- WHAT YOU HAVE TO DO -
Lines holding the string "Verificatore" are the ones to copy from this listing.

- EXTRACTED RECORDS -
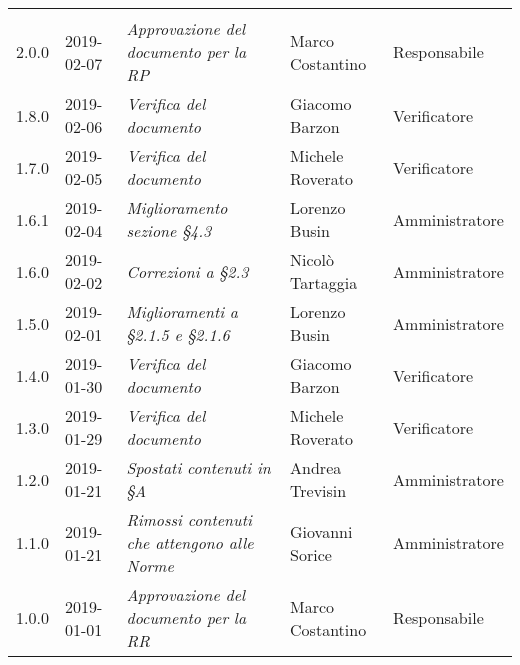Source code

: \newpage 
\section*{}
	\begin{longtable}{C{2cm}|C{2.5cm}|C{4.5cm}|C{2.5cm}|C{3cm}}

	 &  &  &  &   \\
	\endhead
	
		2.0.0 & 2019-02-07 & \emph{Approvazione del documento per la RP} & Marco Costantino & Responsabile \\
		\hline
	
		1.8.0 & 2019-02-06 & \emph{Verifica del documento} & Giacomo Barzon & Verificatore \\
		\hline
		
		1.7.0 & 2019-02-05 & \emph{Verifica del documento} & Michele Roverato & Verificatore \\
		\hline
	
		1.6.1 & 2019-02-04 & \emph{Miglioramento sezione §4.3} & Lorenzo Busin & Amministratore \\
		\hline
		
		1.6.0 & 2019-02-02 & \emph{Correzioni a §2.3} & Nicolò Tartaggia & Amministratore \\
		\hline
	
		1.5.0 & 2019-02-01 & \emph{Miglioramenti a  §2.1.5 e §2.1.6} & Lorenzo Busin & Amministratore \\
		\hline
	
		1.4.0 & 2019-01-30 & \emph{Verifica del documento} & Giacomo Barzon & Verificatore \\
		\hline
		
		1.3.0 & 2019-01-29 & \emph{Verifica del documento} & Michele Roverato & Verificatore \\
		\hline
		
		1.2.0 & 2019-01-21 & \emph{Spostati contenuti in §A} & Andrea Trevisin & Amministratore \\
		\hline
	
		1.1.0 & 2019-01-21 & \emph{Rimossi contenuti che attengono alle Norme} & Giovanni Sorice & Amministratore \\
		\hline
		
		1.0.0 & 2019-01-01 & \emph{Approvazione del documento per la RR} & Marco Costantino & Responsabile \\
		\hline
		

\end{longtable}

- RESPONSE TO THE TASK -
		1.8.0 & 2019-02-06 & \emph{Verifica del documento} & Giacomo Barzon & Verificatore \\
		1.7.0 & 2019-02-05 & \emph{Verifica del documento} & Michele Roverato & Verificatore \\
		1.4.0 & 2019-01-30 & \emph{Verifica del documento} & Giacomo Barzon & Verificatore \\
		1.3.0 & 2019-01-29 & \emph{Verifica del documento} & Michele Roverato & Verificatore \\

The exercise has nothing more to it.